Tsar is an American rock band from Los Angeles, California, United States, with Jeff Whalen on lead vocals and guitar, Daniel Kern on vocals and guitar, Jeff Solomon on bass, and Steve Coulter on drums. They have released two major-label studio albums, two EPs, and a self-released demos collection. Citing their primary influences as Guns N' Roses and the Monkees, Tsar's music is a hybrid of glam rock, power pop, garage rock, punk rock, arena rock, and bubblegum music.

Career
Tsar formed in 1998. After a monthlong residency at Silver Lake's Spaceland club, they released their self-titled debut on Hollywood Records (2000), produced by Rob Cavallo (Green Day, Goo Goo Dolls) and mixed by Chris Lord-Alge (U2, Bruce Springsteen, Madonna). The album garnered critical acclaim but was commercially disappointing. AllMusic describes the album and its fate thus: "Tsar is a bit of a glam pop/hard rock hidden treasure that still sounds fresh and thrilling years later. Loaded with hooks, humor, and innocent charm, and coming across like the starry-eyed child of Cheap Trick and Sweet  . . . [t]he album was an exciting, hook-filled modern power pop record that nobody bought, despite (or perhaps because of) the band's subsequent opening slot on a Duran Duran tour."

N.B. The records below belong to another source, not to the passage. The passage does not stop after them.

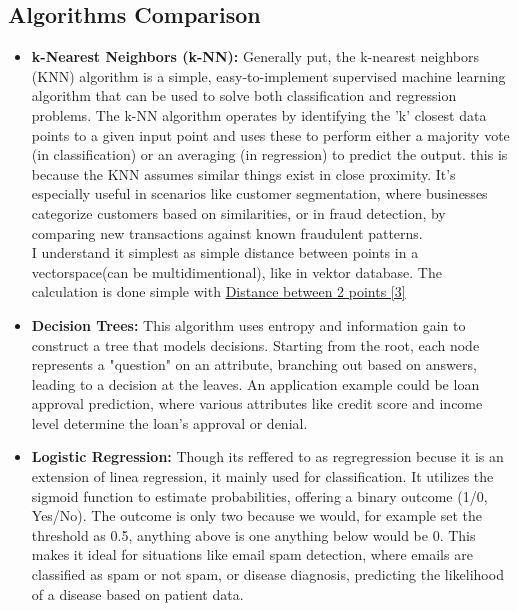 \documentclass[11pt, a4paper]{article}
\begin{document}
\subsection{Algorithms Comparison}
\begin{itemize}
    
\item \textbf{k-Nearest Neighbors (k-NN):} Generally put, the k-nearest neighbors (KNN) algorithm is a simple, easy-to-implement supervised machine learning algorithm that can be used to solve both classification and regression problems. The k-NN algorithm operates by identifying the 'k' closest data points to a given input point and uses these to perform either a majority vote (in classification) or an averaging (in regression) to predict the output. this is because the  KNN assumes similar things exist in close proximity. It's especially useful in scenarios like customer segmentation, where businesses categorize customers based on similarities, or in fraud detection, by comparing new transactions against known fraudulent patterns.\\
I understand it simplest as simple distance between points in a \\
vectorspace(can be multidimentional), like in vektor database. The calculation is done simple with \underline{Distance between 2 points [3]}

\item \textbf{Decision Trees:} This algorithm uses entropy and information gain to construct a tree that models decisions. Starting from the root, each node represents a "question" on an attribute, branching out based on answers, leading to a decision at the leaves. An application example could be loan approval prediction, where various attributes like credit score and income level determine the loan's approval or denial.

\item \textbf{Logistic Regression:} Though its reffered to as regregression becuse it is an extension of linea regression, it mainly used for classification. It utilizes the sigmoid function to estimate probabilities, offering a binary outcome (1/0, Yes/No). The outcome is only two because we would, for example set the threshold as 0.5, anything above is one anything below would be 0. This makes it ideal for situations like email spam detection, where emails are classified as spam or not spam, or disease diagnosis, predicting the likelihood of a disease based on patient data.
\end{itemize}
\end{document}
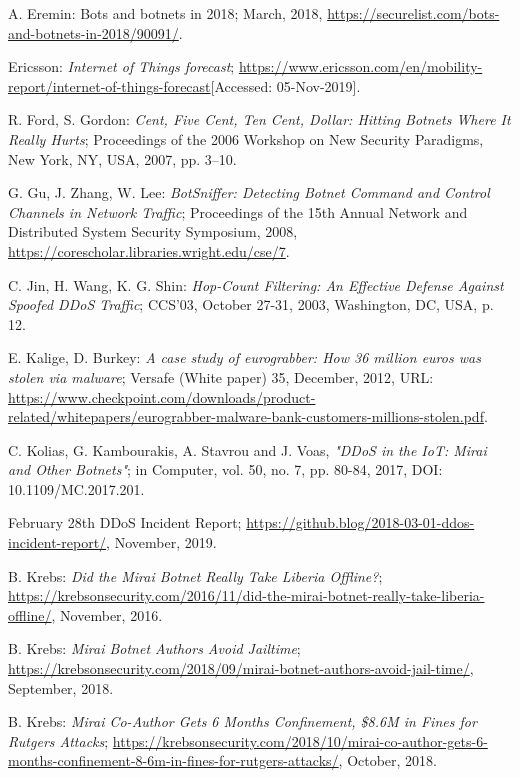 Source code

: \begin{thebibliography}{99}
  A. Eremin: Bots and botnets in 2018; March, 2018, \url{https://securelist.com/bots-and-botnets-in-2018/90091/}.

 Ericsson: \emph{Internet of Things forecast}; \url{https://www.ericsson.com/en/mobility-report/internet-of-things-forecast}[Accessed: 05-Nov-2019].

 R. Ford, S. Gordon: \emph{Cent, Five Cent, Ten Cent, Dollar: Hitting Botnets Where It Really Hurts}; Proceedings of the 2006 Workshop on New Security Paradigms, New York, NY, USA, 2007, pp. 3--10.

 G. Gu, J. Zhang, W. Lee: \emph{BotSniffer: Detecting Botnet Command and Control Channels in Network Traffic}; Proceedings of the 15th Annual Network and Distributed System Security Symposium, 2008, \url{https://corescholar.libraries.wright.edu/cse/7}.

 C. Jin, H. Wang, K. G. Shin: \emph{Hop-Count Filtering: An Effective Defense Against Spoofed DDoS Traffic}; CCS'03, October 27-31, 2003, Washington, DC, USA, p. 12.

 E. Kalige, D. Burkey: \emph{A case study of eurograbber: How 36 million euros was stolen via malware}; Versafe (White paper) 35, December, 2012, URL: \url{https://www.checkpoint.com/downloads/product-related/whitepapers/eurograbber-malware-bank-customers-millions-stolen.pdf}.

 C. Kolias, G. Kambourakis, A. Stavrou and J. Voas, \emph{"DDoS in the IoT: Mirai and Other Botnets"}; in Computer, vol. 50, no. 7, pp. 80-84, 2017, DOI: 10.1109/MC.2017.201.

 February 28th DDoS Incident Report; \url{https://github.blog/2018-03-01-ddos-incident-report/}, November, 2019.

 B. Krebs: \emph{Did the Mirai Botnet Really Take Liberia Offline?}; \url{https://krebsonsecurity.com/2016/11/did-the-mirai-botnet-really-take-liberia-offline/}, November, 2016.

 B. Krebs: \emph{Mirai Botnet Authors Avoid Jailtime}; \url{https://krebsonsecurity.com/2018/09/mirai-botnet-authors-avoid-jail-time/}, September, 2018.

 B. Krebs: \emph{Mirai Co-Author Gets 6 Months Confinement, \$8.6M in Fines for Rutgers Attacks}; \url{https://krebsonsecurity.com/2018/10/mirai-co-author-gets-6-months-confinement-8-6m-in-fines-for-rutgers-attacks/}, October, 2018.


\end{thebibliography}
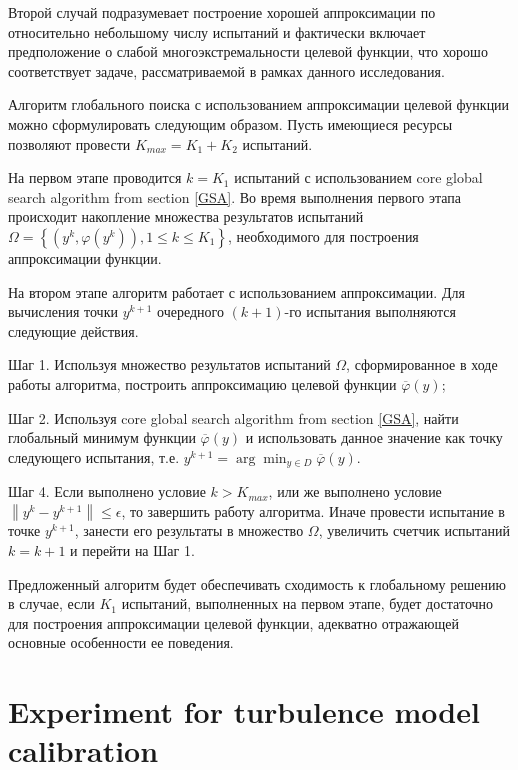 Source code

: \documentclass[sensors,article,submit,moreauthors,pdftex]{Definitions/mdpi}
\begin{document}
Второй случай подразумевает построение хорошей аппроксимации по относительно небольшому числу испытаний и фактически включает предположение о слабой многоэкстремальности целевой функции, что хорошо соответствует задаче, рассматриваемой в рамках данного исследования.

Алгоритм глобального поиска с использованием аппроксимации целевой функции можно сформулировать следующим образом. 
Пусть имеющиеся ресурсы позволяют провести $K_{max} = K_1 + K_2$ испытаний. 

На первом этапе проводится $k = K_1$ испытаний с использованием core global search algorithm from section \ref{GSA}.
Во время выполнения первого этапа происходит накопление множества результатов испытаний $\Omega = \left\{(y^k, \varphi(y^k)), 1\leq k\leq K_1\right\}$, необходимого для построения аппроксимации функции.

На втором этапе алгоритм работает с использованием аппроксимации. Для вычисления точки $y^{k+1}$ очередного $(k+1)$-го испытания выполняются следующие действия.

Шаг 1. Используя множество результатов испытаний $\Omega$, сформированное в ходе работы алгоритма, построить аппроксимацию целевой функции $\overline{\varphi}(y)$;

Шаг 2. Используя core global search algorithm from section \ref{GSA}, найти глобальный минимум функции $\overline{\varphi}(y)$ и использовать данное значение как точку следующего испытания, т.е. $y^{k+1} = \arg \min_{y \in D} \overline{\varphi}(y)$.

Шаг 4. Если выполнено условие $k>K_{max}$, или же выполнено условие $\left\|y^k - y^{k+1}\right\| \leq \epsilon$, то завершить работу алгоритма. 
Иначе провести испытание в точке $y^{k+1}$, занести его результаты в множество $\Omega$, увеличить счетчик испытаний $k = k+1$ и перейти на Шаг 1.

Предложенный алгоритм будет обеспечивать сходимость к глобальному решению в случае, если $K_1$ испытаний, выполненных на первом этапе, будет достаточно для построения аппроксимации целевой функции, адекватно отражающей основные особенности ее поведения. 


\section{Experiment for turbulence model calibration}
\end{document}
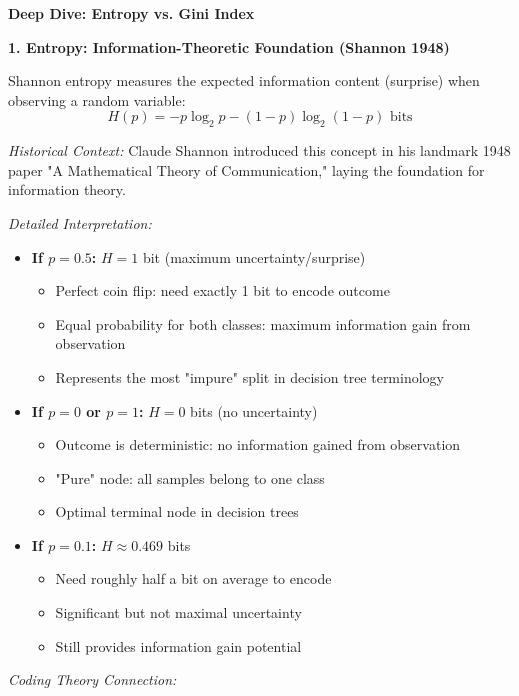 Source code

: \documentclass[12pt]{article}
\begin{document}
\begin{explanation}
\textbf{Deep Dive: Entropy vs. Gini Index}

\textbf{1. Entropy: Information-Theoretic Foundation (Shannon 1948)}

Shannon entropy measures the expected information content (surprise) when observing a random variable:
\[
H(p) = -p\log_2 p - (1-p)\log_2(1-p) \text{ bits}
\]

\textit{Historical Context:} Claude Shannon introduced this concept in his landmark 1948 paper "A Mathematical Theory of Communication," laying the foundation for information theory.

\textit{Detailed Interpretation:}
\begin{itemize}
    \item \textbf{If $p=0.5$:} $H = 1$ bit (maximum uncertainty/surprise)
    \begin{itemize}
        \item Perfect coin flip: need exactly 1 bit to encode outcome
        \item Equal probability for both classes: maximum information gain from observation
        \item Represents the most "impure" split in decision tree terminology
    \end{itemize}

    \item \textbf{If $p=0$ or $p=1$:} $H = 0$ bits (no uncertainty)
    \begin{itemize}
        \item Outcome is deterministic: no information gained from observation
        \item "Pure" node: all samples belong to one class
        \item Optimal terminal node in decision trees
    \end{itemize}

    \item \textbf{If $p=0.1$:} $H \approx 0.469$ bits
    \begin{itemize}
        \item Need roughly half a bit on average to encode
        \item Significant but not maximal uncertainty
        \item Still provides information gain potential
    \end{itemize}
\end{itemize}

\textit{Coding Theory Connection:}


\end{explanation}
\end{document}
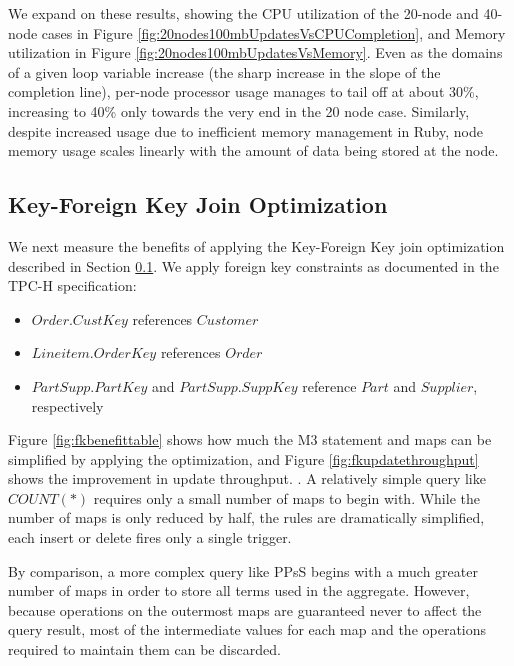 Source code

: We expand on these results, showing the CPU utilization of the 20-node and 40-node cases in Figure \ref{fig:20nodes100mbUpdatesVsCPUCompletion}, and Memory utilization in Figure \ref{fig:20nodes100mbUpdatesVsMemory}.  Even as the domains of a given loop variable increase (the sharp increase in the slope of the completion line), per-node processor usage manages to tail off at about 30\%, increasing to 40\% only towards the very end in the 20 node case.  Similarly, despite increased usage due to inefficient memory management in Ruby, node memory usage scales linearly with the amount of data being stored at the node.


\subsection{Key-Foreign Key Join Optimization}
\label{sec:key_fkey}
We next measure the benefits of applying the Key-Foreign Key join optimization described in Section \ref{sec:key_fkey}.  We apply foreign key constraints as documented in the TPC-H specification: 
\begin{itemize}
\item $Order.CustKey$ references $Customer$
\item $Lineitem.OrderKey$ references $Order$
\item $PartSupp.PartKey$ and $PartSupp.SuppKey$ reference $Part$ and $Supplier$, respectively

\end{itemize}

Figure \ref{fig:fkbenefittable} shows how much the M3 statement and maps can be simplified by applying the optimization, and Figure \ref{fig:fkupdatethroughput} shows the improvement in update throughput.  .  A relatively simple query like $COUNT(*)$ requires only a small number of maps to begin with.  While the number of maps is only reduced by half, the rules are dramatically simplified, each insert or delete fires only a single trigger.

By comparison, a more complex query like PPsS begins with a much greater number of maps in order to store all terms used in the aggregate.  However, because operations on the outermost maps are guaranteed never to affect the query result, most of the intermediate values for each map and the operations required to maintain them can be discarded.

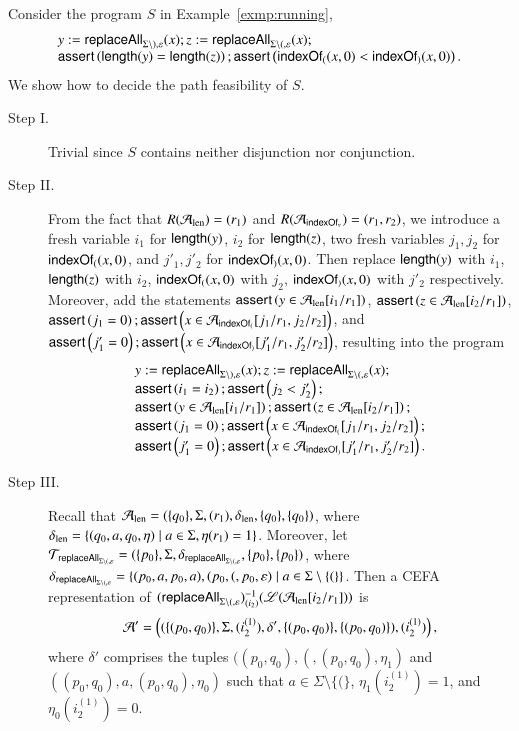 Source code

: \begin{example}
Consider the program $S$ in Example~\ref{exmp:running},
\[
\begin{array}{l}
y := \mathsf{replaceAll}_{\Sigma \setminus ), \varepsilon}(x); z:= \mathsf{replaceAll}_{\Sigma \setminus (, \varepsilon}(x);\\
\textsf{assert}\left(\mathsf{length}(y) = \mathsf{length}(z)\right); \textsf{assert}\left(\mathsf{indexOf}_{(}(x,0) < \mathsf{indexOf}_{)}(x,0)\right).
\end{array}
\] 
We show how to decide the path feasibility of $S$. 
\begin{description}
\item[Step I.]   Trivial since $S$ contains neither disjunction nor conjunction.
%
\item[Step II.] From the fact that $R(\mathcal{A}_{\rm len})=(r_1)$ and $R(\mathcal{A}_{\mathsf{indexOf}_v})=(r_1,r_2)$, we introduce a fresh variable $i_1$ for $\mathsf{length}(y)$, $i_2$ for $\mathsf{length}(z)$, two fresh variables $j_1, j_2$ for $\mathsf{indexOf}_{(}(x,0)$, and $j'_1,j'_2$ for $\mathsf{indexOf}_{)}(x,0)$. Then replace $\mathsf{length}(y)$ with $i_1$, $\mathsf{length}(z)$ with $i_2$, $\mathsf{indexOf}_{(}(x,0)$ with $j_2$, $\mathsf{indexOf}_{)}(x,0)$ with $j'_2$ respectively. Moreover, add the statements $\textsf{assert}\left(y \in \mathcal{A}_{\rm len}[i_1/r_1]\right)$, $\textsf{assert}\left(z \in \mathcal{A}_{\rm len}[i_2/r_1]\right)$, $\textsf{assert}\left(j_1 = 0\right); \textsf{assert}\left(x \in \mathcal{A}_{\mathsf{indexOf}_{(}}[j_1/r_1, j_2/r_2]\right)$, and $\textsf{assert}\left(j'_1 = 0\right); \textsf{assert}\left(x \in \mathcal{A}_{\mathsf{indexOf}_{)}}[j'_1/r_1, j'_2/r_2]\right)$, resulting into the program 
\[
\begin{array}{l}
y := \mathsf{replaceAll}_{\Sigma \setminus ), \varepsilon}(x); z:= \mathsf{replaceAll}_{\Sigma \setminus (, \varepsilon}(x);\\
\textsf{assert}\left(i_1 = i_2\right); \textsf{assert}\left( j_2 < j'_2\right);\\
\textsf{assert}\left(y \in \mathcal{A}_{\rm len}[i_1/r_1]\right); \textsf{assert}\left(z \in \mathcal{A}_{\rm len}[i_2/r_1]\right);\\
\textsf{assert}\left(j_1 = 0\right); \textsf{assert}\left(x \in \mathcal{A}_{\mathsf{indexOf}_{(}}[j_1/r_1, j_2/r_2]\right);  \\
\textsf{assert}\left(j'_1 = 0\right); \textsf{assert}\left(x \in \mathcal{A}_{\mathsf{indexOf}_{)}}[j'_1/r_1, j'_2/r_2]\right).
\end{array}
\] 
%
\item[Step III.] Recall that $\mathcal{A}_{\rm len}=(\{q_0\}, \Sigma, (r_1), \delta_{\rm len}, \{q_0\}, \{q_0\})$, where $\delta_{\rm len} = \{(q_0, a, q_0, \eta) \mid a \in \Sigma, \eta(r_1)=1\}$. Moreover, let $\mathcal{T}_{\mathsf{replaceAll}_{\Sigma \setminus (, \varepsilon}} = (\{p_0\}, \Sigma, \delta_{\mathsf{replaceAll}_{\Sigma \setminus (, \varepsilon}}, \{p_0\}, \{p_0\})$, where $\delta_{\mathsf{replaceAll}_{\Sigma \setminus (, \varepsilon}} = \{(p_0, a, p_0, a), (p_0, (, p_0, \varepsilon) \mid a \in \Sigma \setminus \{(\}\}$. Then a CEFA representation of $(\mathsf{replaceAll}_{\Sigma \setminus (, \varepsilon})^{-1}_{(i_2)}(\mathscr{L}(\mathcal{A}_{\rm len}[i_2/r_1]))$ is 
%
\[\mathcal{A}' = \left((\{(p_0, q_0)\}, \Sigma, (i^{(1)}_2), \delta', \{(p_0, q_0)\}, \{(p_0, q_0)\}), (i^{(1)}_2)\right),\]
%
where $\delta'$ comprises the tuples $((p_0,q_0), (, (p_0,q_0), \eta_1)$ and $((p_0,q_0), a, (p_0,q_0), \eta_0)$ such that $a \in \Sigma \setminus \{(\}$, $\eta_1(i^{(1)}_2)=1$, and $\eta_0(i^{(1)}_2)=0$. 


\end{description}
\end{example}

Director James Gunn used the album's opening track, "Calling All Destroyers," to score the animated opening sequence of his 2010 action film Super. 

The band won "Local Album of the Year" and "Local Band of the Year" at the L.A. New Times Music Awards. Rock critic Bob Mehr wrote, "Every song glistens and glimmers with gargantuan hooks and stadium-size riffs . . . With this irresistibly catchy debut—and an onstage presence to match—Tsar is my nominee as the band best equipped to save rock 'n' roll from its postmillennial doldrums."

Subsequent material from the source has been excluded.